■ Assigned task ■
The answer must consist of every line in the data below that holds the word "채팅방에".

■ Saved entries ■
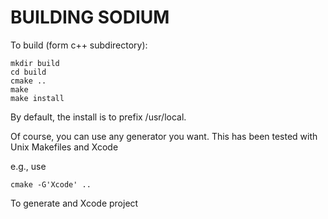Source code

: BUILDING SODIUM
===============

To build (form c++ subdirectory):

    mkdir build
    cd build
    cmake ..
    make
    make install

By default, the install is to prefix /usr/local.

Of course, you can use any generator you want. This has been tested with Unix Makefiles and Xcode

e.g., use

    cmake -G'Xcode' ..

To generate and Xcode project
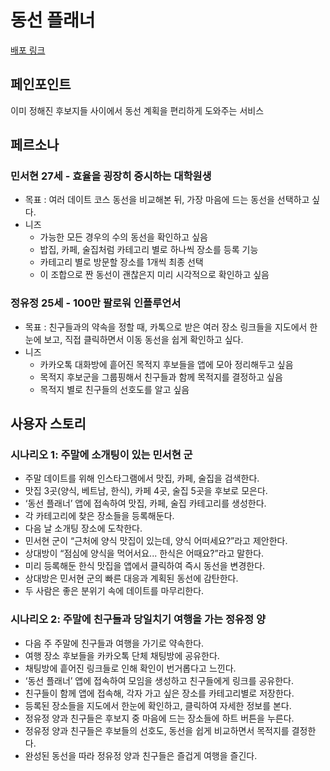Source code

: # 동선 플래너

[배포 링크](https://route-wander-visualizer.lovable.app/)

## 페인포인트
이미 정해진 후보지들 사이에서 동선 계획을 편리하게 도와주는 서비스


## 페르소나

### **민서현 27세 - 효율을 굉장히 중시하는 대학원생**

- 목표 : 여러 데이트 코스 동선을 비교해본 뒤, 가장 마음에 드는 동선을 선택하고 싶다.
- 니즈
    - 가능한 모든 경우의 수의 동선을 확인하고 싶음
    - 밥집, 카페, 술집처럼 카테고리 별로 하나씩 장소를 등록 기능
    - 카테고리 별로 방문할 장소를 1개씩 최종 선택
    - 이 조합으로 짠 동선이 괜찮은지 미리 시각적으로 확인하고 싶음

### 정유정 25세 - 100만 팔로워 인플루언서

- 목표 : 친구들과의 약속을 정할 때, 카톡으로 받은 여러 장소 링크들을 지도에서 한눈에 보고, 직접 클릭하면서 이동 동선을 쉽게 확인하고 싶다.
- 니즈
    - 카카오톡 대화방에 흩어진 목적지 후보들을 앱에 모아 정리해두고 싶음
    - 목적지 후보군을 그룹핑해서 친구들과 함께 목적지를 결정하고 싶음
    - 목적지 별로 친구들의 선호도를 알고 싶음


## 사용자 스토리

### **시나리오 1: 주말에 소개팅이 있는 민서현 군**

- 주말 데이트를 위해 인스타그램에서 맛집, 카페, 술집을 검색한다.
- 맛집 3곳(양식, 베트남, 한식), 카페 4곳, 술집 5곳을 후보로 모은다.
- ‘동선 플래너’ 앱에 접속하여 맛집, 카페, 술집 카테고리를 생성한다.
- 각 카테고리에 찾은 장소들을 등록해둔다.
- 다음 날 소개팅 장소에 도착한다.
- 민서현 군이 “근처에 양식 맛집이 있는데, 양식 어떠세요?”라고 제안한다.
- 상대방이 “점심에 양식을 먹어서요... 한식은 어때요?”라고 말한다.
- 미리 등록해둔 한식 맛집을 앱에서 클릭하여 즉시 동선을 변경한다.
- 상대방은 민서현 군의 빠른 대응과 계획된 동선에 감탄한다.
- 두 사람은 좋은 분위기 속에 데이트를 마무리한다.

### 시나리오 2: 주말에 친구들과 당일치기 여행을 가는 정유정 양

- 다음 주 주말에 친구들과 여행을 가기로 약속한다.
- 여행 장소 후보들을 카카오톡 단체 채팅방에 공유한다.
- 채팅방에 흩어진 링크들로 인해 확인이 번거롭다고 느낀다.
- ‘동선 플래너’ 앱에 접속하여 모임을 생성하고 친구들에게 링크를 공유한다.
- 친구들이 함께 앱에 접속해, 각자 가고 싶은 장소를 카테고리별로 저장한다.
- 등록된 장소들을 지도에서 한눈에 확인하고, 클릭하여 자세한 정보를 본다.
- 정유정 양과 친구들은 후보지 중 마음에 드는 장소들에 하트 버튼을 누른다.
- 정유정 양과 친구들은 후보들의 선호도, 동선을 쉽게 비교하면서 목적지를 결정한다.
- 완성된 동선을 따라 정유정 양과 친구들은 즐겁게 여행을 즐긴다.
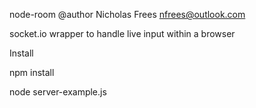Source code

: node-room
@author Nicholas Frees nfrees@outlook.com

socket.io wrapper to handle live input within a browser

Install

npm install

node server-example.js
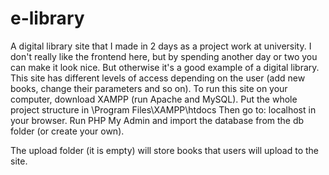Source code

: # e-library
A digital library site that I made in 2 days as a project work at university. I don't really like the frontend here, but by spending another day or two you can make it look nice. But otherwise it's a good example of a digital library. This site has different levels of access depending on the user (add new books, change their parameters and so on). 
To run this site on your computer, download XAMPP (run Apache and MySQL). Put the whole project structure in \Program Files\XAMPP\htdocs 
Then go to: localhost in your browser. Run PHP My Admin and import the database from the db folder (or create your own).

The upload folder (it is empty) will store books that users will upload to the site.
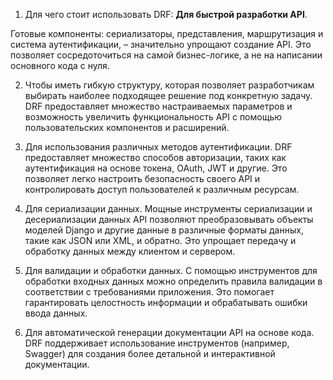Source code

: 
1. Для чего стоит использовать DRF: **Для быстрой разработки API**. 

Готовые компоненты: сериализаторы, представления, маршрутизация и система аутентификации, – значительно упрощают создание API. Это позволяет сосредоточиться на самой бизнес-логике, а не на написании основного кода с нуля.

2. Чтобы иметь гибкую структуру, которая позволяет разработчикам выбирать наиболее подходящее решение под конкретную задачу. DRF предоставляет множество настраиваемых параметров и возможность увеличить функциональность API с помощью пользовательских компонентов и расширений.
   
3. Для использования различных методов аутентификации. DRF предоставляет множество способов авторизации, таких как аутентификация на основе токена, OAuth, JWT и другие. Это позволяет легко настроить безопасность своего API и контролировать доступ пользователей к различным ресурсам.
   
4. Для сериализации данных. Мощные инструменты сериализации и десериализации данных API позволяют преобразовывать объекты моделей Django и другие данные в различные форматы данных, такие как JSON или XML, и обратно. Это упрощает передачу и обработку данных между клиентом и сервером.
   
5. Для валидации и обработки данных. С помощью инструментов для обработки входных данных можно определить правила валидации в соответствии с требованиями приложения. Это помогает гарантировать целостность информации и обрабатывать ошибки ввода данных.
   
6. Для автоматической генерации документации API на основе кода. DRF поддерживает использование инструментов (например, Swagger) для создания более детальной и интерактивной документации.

■ Solution for this problem ■
- 여행 장소 후보들을 카카오톡 단체 채팅방에 공유한다.
- 채팅방에 흩어진 링크들로 인해 확인이 번거롭다고 느낀다.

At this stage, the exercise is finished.